[Stored data]

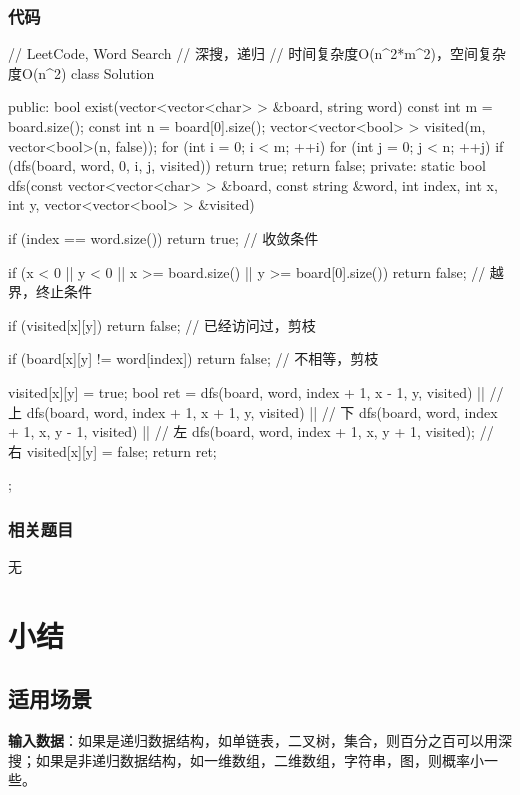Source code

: \subsubsection{代码}
\begin{Code}
	// LeetCode, Word Search
	// 深搜，递归
	// 时间复杂度O(n^2*m^2)，空间复杂度O(n^2)
	class Solution {
		public:
		bool exist(vector<vector<char> > &board, string word) {
			const int m = board.size();
			const int n = board[0].size();
			vector<vector<bool> > visited(m, vector<bool>(n, false));
			for (int i = 0; i < m; ++i)
			for (int j = 0; j < n; ++j)
			if (dfs(board, word, 0, i, j, visited))
			return true;
			return false;
		}
		private:
		static bool dfs(const vector<vector<char> > &board, const string &word,
		int index, int x, int y, vector<vector<bool> > &visited) {
			if (index == word.size())
			return true; // 收敛条件
			
			if (x < 0 || y < 0 || x >= board.size() || y >= board[0].size())
			return false;  // 越界，终止条件
			
			if (visited[x][y]) return false; // 已经访问过，剪枝
			
			if (board[x][y] != word[index]) return false; // 不相等，剪枝
			
			visited[x][y] = true;
			bool ret = dfs(board, word, index + 1, x - 1, y, visited) || // 上
			dfs(board, word, index + 1, x + 1, y, visited)    || // 下
			dfs(board, word, index + 1, x, y - 1, visited)    || // 左
			dfs(board, word, index + 1, x, y + 1, visited);      // 右
			visited[x][y] = false;
			return ret;
		}
	};
\end{Code}


\subsubsection{相关题目}
\begindot
\item 无
\myenddot


\section{小结} %
\label{sec:dfs-template}


\subsection{适用场景}

\textbf{输入数据}：如果是递归数据结构，如单链表，二叉树，集合，则百分之百可以用深搜；如果是非递归数据结构，如一维数组，二维数组，字符串，图，则概率小一些。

- _Problem statement_: The expected output is every entry above, character for character, with no pictures.

- _Expected answer_:
Source code

: \subsubsection{代码}
\begin{Code}
	// LeetCode, Word Search
	// 深搜，递归
	// 时间复杂度O(n^2*m^2)，空间复杂度O(n^2)
	class Solution {
		public:
		bool exist(vector<vector<char> > &board, string word) {
			const int m = board.size();
			const int n = board[0].size();
			vector<vector<bool> > visited(m, vector<bool>(n, false));
			for (int i = 0; i < m; ++i)
			for (int j = 0; j < n; ++j)
			if (dfs(board, word, 0, i, j, visited))
			return true;
			return false;
		}
		private:
		static bool dfs(const vector<vector<char> > &board, const string &word,
		int index, int x, int y, vector<vector<bool> > &visited) {
			if (index == word.size())
			return true; // 收敛条件
			
			if (x < 0 || y < 0 || x >= board.size() || y >= board[0].size())
			return false;  // 越界，终止条件
			
			if (visited[x][y]) return false; // 已经访问过，剪枝
			
			if (board[x][y] != word[index]) return false; // 不相等，剪枝
			
			visited[x][y] = true;
			bool ret = dfs(board, word, index + 1, x - 1, y, visited) || // 上
			dfs(board, word, index + 1, x + 1, y, visited)    || // 下
			dfs(board, word, index + 1, x, y - 1, visited)    || // 左
			dfs(board, word, index + 1, x, y + 1, visited);      // 右
			visited[x][y] = false;
			return ret;
		}
	};
\end{Code}


\subsubsection{相关题目}
\begindot
\item 无
\myenddot


\section{小结} %
\label{sec:dfs-template}


\subsection{适用场景}

\textbf{输入数据}：如果是递归数据结构，如单链表，二叉树，集合，则百分之百可以用深搜；如果是非递归数据结构，如一维数组，二维数组，字符串，图，则概率小一些。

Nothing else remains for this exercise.